Histological analysis

The scaffolds were embedded in paraffin after MicroCT measurement and sectioned at a thickness of 5 μm. Tissue sections were stained with Haematoxylin (Artechemis AG, Zofingen AG, Switzerland) and Eosin (Waldeck GmbH & Co. KG, Münster, Germany; H&E). Images were taken with a digital slide-scanner NanoZoomer using NDP.view2 software (Hamamatsu Photonics, Japan). The vessel density of each sample was assessed at a magnification of 40x. Both the blood vessels filled with MicroFil and red blood cells were included in the quantitative analysis.
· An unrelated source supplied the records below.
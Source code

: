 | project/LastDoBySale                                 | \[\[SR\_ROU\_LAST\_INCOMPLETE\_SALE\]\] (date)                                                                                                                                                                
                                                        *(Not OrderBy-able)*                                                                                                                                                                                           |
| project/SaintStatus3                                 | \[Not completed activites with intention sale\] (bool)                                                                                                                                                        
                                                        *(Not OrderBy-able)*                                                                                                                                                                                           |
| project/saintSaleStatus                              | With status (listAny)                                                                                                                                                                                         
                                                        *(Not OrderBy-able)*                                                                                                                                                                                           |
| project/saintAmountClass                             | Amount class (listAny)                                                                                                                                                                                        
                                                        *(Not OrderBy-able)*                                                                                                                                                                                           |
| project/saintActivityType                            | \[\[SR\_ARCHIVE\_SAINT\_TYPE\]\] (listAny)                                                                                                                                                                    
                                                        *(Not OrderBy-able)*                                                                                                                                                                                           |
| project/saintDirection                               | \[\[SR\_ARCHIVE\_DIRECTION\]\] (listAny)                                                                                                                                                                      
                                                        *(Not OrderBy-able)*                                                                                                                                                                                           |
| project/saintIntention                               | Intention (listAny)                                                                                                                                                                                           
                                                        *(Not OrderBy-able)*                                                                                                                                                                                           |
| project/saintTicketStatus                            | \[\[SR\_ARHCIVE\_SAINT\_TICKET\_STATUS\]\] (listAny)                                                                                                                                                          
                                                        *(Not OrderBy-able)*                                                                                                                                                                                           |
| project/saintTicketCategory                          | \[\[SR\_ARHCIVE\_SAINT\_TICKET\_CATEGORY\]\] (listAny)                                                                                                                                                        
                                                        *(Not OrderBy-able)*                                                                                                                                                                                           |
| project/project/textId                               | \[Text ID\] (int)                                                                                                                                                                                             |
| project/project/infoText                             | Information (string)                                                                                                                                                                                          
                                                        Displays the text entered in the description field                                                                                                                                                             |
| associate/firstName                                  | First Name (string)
The region of interest covered the entire area of the scaffold per section and the results were expressed per mm2 of scaffold area in each section. The vessel directions were measured by aligning the scaffold sections horizontally and dividing the long axis of each vessel by the short axis of each vessel. Only vessels with a ratio equal or higher than 3 were taken into account to ensure that only vessels that were sectioned sagitally would contribute to this measurement.

Statistics

Comparisons of the groups were performed using one-way analysis of variance (ANOVA). When there were significant differences, comparisons between the groups were further assessed with Bonferroni multiple-comparison test. Data were considered statistically significant at p < 0.05 and highly significant at p < 0.01.